Bi-directional and multi-layer LSTM in Seq2Seq auto-encoders

Hello everyone,

I do not have a Pytorch issue to report but I would like to ask for good practices / recommendations on using bi-directional and multi-layer LSTMs for a Seq2Seq auto-encoder please.

Before I give details, when I train my model with default LSTM(num_layers=1,bidirectional=False) for both encoder and decoder I have some decent reconstruction results on the task. I try using either several layers, or bidirectional layer and results turns out pretty bad whereas I hoped it would help the model training. I have several hundreds of thousands of training samples and the model capacity is quite low so I don’t think it comes from over-parameterizing the model but rather I guess I am not using these functionalities well … Here I come to ask your advices about it.

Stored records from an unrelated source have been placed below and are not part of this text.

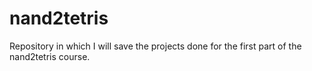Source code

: # nand2tetris

Repository in which I will save the projects done for the first part of the nand2tetris course.
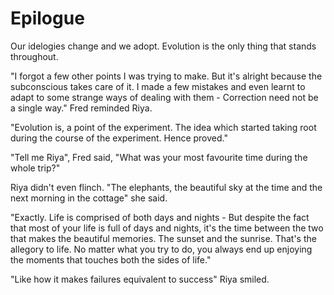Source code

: # Epilogue

Our idelogies change and we adopt. Evolution is the only thing that stands throughout. 

"I forgot a few other points I was trying to make. But it's alright because the subconscious takes care of it.
I made a few mistakes and even learnt to adapt to some strange ways of dealing with them - Correction need not be a single way." Fred reminded Riya. 

"Evolution is, a point of the experiment. The idea which started taking root during the course of the experiment. Hence proved."

"Tell me Riya", Fred said, "What was your most favourite time during the whole trip?"

Riya didn't even flinch. "The elephants, the beautiful sky at the time and the next morning in the cottage" she said. 

"Exactly. Life is comprised of both days and nights - But despite the fact that most of your life is full of days and nights, it's the time between the two that makes the beautiful memories. The sunset and the sunrise. That's the allegory to life. No matter what you try to do, you always end up enjoying the moments that touches both the sides of life."

"Like how it makes failures equivalent to success" Riya smiled.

In the default case: (we assume everywhere batch_first=True)

E_output , _ = encoder_RNN ( input of shape = [batch,seq,in_dim] )
E_global_context = E_output[:,-1,:] of shape = [batch,hid_dim]

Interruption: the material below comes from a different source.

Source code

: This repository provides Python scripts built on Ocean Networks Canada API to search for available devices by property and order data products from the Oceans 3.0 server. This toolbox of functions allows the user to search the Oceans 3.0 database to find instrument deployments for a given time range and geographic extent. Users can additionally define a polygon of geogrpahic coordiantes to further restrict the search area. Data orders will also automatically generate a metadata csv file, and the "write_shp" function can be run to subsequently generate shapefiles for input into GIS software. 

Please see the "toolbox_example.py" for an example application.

D_global_context = global_context.unsqueeze(1).repeat(1seq,1)
D_output , _ = decoder_RNN ( D_global_context ) of shape = [batch,seq,out_dim]

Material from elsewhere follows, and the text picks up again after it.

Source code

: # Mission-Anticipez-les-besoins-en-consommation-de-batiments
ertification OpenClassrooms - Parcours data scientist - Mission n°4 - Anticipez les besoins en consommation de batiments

multi-layer encoder_RNN: the encoder output is the same (independent from num_layers)

bi-directional encoder_RNN: concatenate the forward and reverse last states

E_output = E_output.view(batch,seq,2,hid_dim)
E_global_context =[E_output[:,-1,0,:], E_output[:,0,1,:]],-1) of shape = [batch,2*hid_dim]

multi-layer decoder_RNN: the decoder output is the same (independent from num_layers)

bi-directional decoder_RNN: D_output of shape = [batch,seq,out_dim*2]

Before and after the RNNs is a Linear layer to adapt to the actual input feature size, latent context size and output feature size. I am just wondering if I am correctly treating the outputs of multi-layer / bi-directional RNNs since this causes much worse results than using the default LSTM settings.

Thanks for reading and for your advices !

Overall it looks fine. In this part:

E_global_context =[E_output[:,-1,0,:], E_output[:,0,1,:]],-1)

I was wondering should it be instead:

E_global_context =[E_output[:,-1,0,:], E_output[:,-1,1,:]],-1)

That’s a good point I have been wondering about too.

According to the LSTM doc:

output of shape (seq_len, batch, num_directions * hidden_size): tensor containing the output features (h_t) from the last layer of the LSTM, for each t.

To my understanding, for the forward pass, we want -1 which is the last step T.
For the backward pass, we want the step 0 which is the last reverse step.

Maybe someone around the forum can confirm whether[E_output[:,-1,0,:], E_output[:,0,1,:]],-1) does that or not ?